Breastfeeding versus Formula: Breastfeeding or formula, what to do? That is the question that many new moms struggle with. Most women, when imagining what life will be like when they are a new mom, choose to breastfeed. According to the literature, breast milk is the most nutritional form of food for a baby. Breast milk passes to the baby antibodies which help newborns stay healthy, breast milk decreases the rate of obesity and allergies in children, it’s free (other than the increase cost of mom’s appetite) and helps mom’s loose the pregnancy weight. In addition breast milk is portable, wherever mom is, food is. Lastly breastfeeding facilitates the mother-child bonding (much in the way that a cat grows attached to the person who feeds him).

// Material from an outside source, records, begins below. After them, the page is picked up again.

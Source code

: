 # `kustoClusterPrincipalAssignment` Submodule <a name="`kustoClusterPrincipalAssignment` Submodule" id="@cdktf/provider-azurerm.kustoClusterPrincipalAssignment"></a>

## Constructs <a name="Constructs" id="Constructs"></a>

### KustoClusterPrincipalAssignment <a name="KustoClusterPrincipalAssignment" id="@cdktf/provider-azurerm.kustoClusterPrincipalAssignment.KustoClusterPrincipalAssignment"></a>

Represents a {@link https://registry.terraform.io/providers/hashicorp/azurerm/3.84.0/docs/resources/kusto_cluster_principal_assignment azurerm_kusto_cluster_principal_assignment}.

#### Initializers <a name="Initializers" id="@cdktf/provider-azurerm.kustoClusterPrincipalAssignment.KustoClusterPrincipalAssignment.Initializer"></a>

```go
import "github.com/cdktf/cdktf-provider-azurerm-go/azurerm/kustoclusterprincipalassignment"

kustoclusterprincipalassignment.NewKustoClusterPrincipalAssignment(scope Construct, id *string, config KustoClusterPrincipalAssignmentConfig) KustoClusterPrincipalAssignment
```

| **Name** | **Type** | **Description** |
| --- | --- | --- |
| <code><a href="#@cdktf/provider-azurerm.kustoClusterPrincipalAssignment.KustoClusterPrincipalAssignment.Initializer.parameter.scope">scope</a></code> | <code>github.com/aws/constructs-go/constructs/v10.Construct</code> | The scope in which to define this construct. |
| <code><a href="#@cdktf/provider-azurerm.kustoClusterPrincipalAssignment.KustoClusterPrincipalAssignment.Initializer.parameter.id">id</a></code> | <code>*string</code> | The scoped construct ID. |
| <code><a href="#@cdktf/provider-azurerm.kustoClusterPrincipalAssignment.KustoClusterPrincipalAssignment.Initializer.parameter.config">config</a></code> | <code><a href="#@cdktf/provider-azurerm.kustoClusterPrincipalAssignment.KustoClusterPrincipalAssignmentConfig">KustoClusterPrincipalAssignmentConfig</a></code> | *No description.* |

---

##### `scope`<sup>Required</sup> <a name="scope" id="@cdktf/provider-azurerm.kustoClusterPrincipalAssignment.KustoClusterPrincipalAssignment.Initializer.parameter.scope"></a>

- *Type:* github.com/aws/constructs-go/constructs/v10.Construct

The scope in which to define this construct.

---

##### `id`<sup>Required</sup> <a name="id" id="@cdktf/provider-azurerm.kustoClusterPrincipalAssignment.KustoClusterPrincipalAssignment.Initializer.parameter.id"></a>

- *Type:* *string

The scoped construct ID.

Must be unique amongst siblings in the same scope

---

In reality, many women “choose” not to breastfeed due to an overwhelming number of obstacles. Some women simply prefer the ease of formula. Anyone can formula feed. They are then not the only person able to meet the child’s overwhelming number of needs. Not to mention that 30 years ago, women were encouraged to formula feed because it was healthier for a child.
One common reason women cite for using formula is that the baby didn’t latch on right. A poor latch, creates cracked, bloody and painful nipples for mom. Furthermore, occasionally, when the baby does not latch on properly the child does not get enough breast milk to satisfy his or her needs, thus loosing weight and being miserable. Sometimes babies have difficulty latching on because they became slightly medicated during labor and delivery (think epidural and c-section, while perfectly safe for baby and often necessary for a healthy delivery) babies become drowsy and need a little extra support in learning how to feed. They are not quite as alert as a child born from a natural delivery. In an effort to meet the child’s immediate needs formula was introduced. Under the circumstances this might be the right choice. If you are committed to breastfeeding and you haven’t had the child yet, ask your obstetrician or midwife if they routinely help mom and baby learn how to breastfeed. Breastfeeding is not intuitive. You may need the provider to take your breast and the babies head and push them together to facilitate the process of breastfeeding.

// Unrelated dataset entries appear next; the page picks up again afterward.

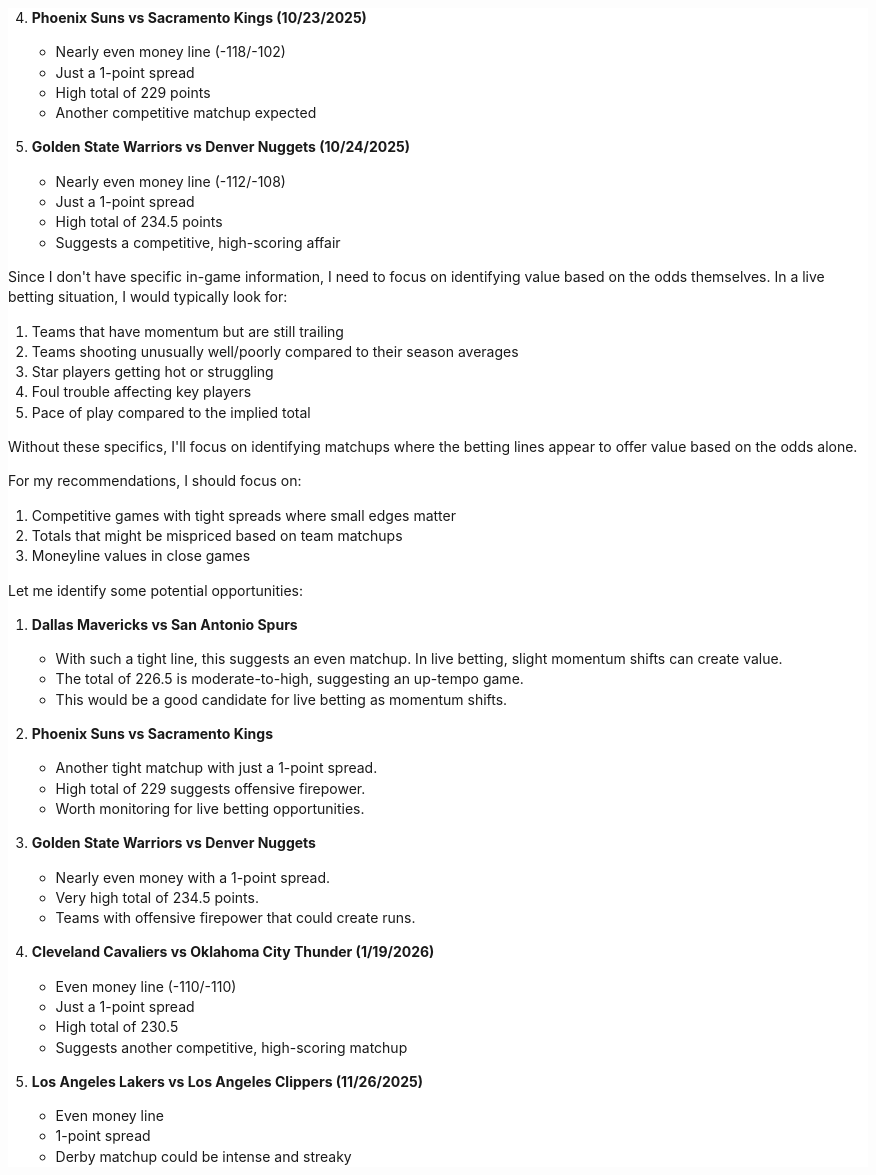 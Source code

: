 4. **Phoenix Suns vs Sacramento Kings (10/23/2025)**
   - Nearly even money line (-118/-102)
   - Just a 1-point spread
   - High total of 229 points
   - Another competitive matchup expected

5. **Golden State Warriors vs Denver Nuggets (10/24/2025)**
   - Nearly even money line (-112/-108)
   - Just a 1-point spread
   - High total of 234.5 points
   - Suggests a competitive, high-scoring affair

Since I don't have specific in-game information, I need to focus on identifying value based on the odds themselves. In a live betting situation, I would typically look for:

1. Teams that have momentum but are still trailing
2. Teams shooting unusually well/poorly compared to their season averages
3. Star players getting hot or struggling
4. Foul trouble affecting key players
5. Pace of play compared to the implied total

Without these specifics, I'll focus on identifying matchups where the betting lines appear to offer value based on the odds alone.

For my recommendations, I should focus on:

1. Competitive games with tight spreads where small edges matter
2. Totals that might be mispriced based on team matchups
3. Moneyline values in close games

Let me identify some potential opportunities:

1. **Dallas Mavericks vs San Antonio Spurs**
   - With such a tight line, this suggests an even matchup. In live betting, slight momentum shifts can create value.
   - The total of 226.5 is moderate-to-high, suggesting an up-tempo game.
   - This would be a good candidate for live betting as momentum shifts.

2. **Phoenix Suns vs Sacramento Kings**
   - Another tight matchup with just a 1-point spread.
   - High total of 229 suggests offensive firepower.
   - Worth monitoring for live betting opportunities.

3. **Golden State Warriors vs Denver Nuggets**
   - Nearly even money with a 1-point spread.
   - Very high total of 234.5 points.
   - Teams with offensive firepower that could create runs.

4. **Cleveland Cavaliers vs Oklahoma City Thunder (1/19/2026)**
   - Even money line (-110/-110)
   - Just a 1-point spread
   - High total of 230.5
   - Suggests another competitive, high-scoring matchup

5. **Los Angeles Lakers vs Los Angeles Clippers (11/26/2025)**
   - Even money line
   - 1-point spread
   - Derby matchup could be intense and streaky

Many women choose to not breastfeed, or wean at an early age due to their work environment. While at work, it is very hard to stop every 2-3 hours and pump, particularly if you don’t have the time to take frequent breaks, let alone your own office equipped with a personal refrigerator.
Mom’s who travel frequently often stop nursing at an early age because traveling with a child in tow is not always a reality.
Sometimes, mom decides to stop breastfeeding, or at least mix formula and breastfeeding because of her discomfort with breast feeding in a public space. Thus, when she is out and about, she opts to bottle feed her child. Often this is formula. Please note, while it is legal to breastfeed anywhere, many breastfeeding mom’s have still been discriminated against and asked to leave stores, restraints and other similar establishments because it has made other people uncomfortable. Breastfeeding in public takes a certain level of comfort, or at least guts to encounter other people’s discomfort.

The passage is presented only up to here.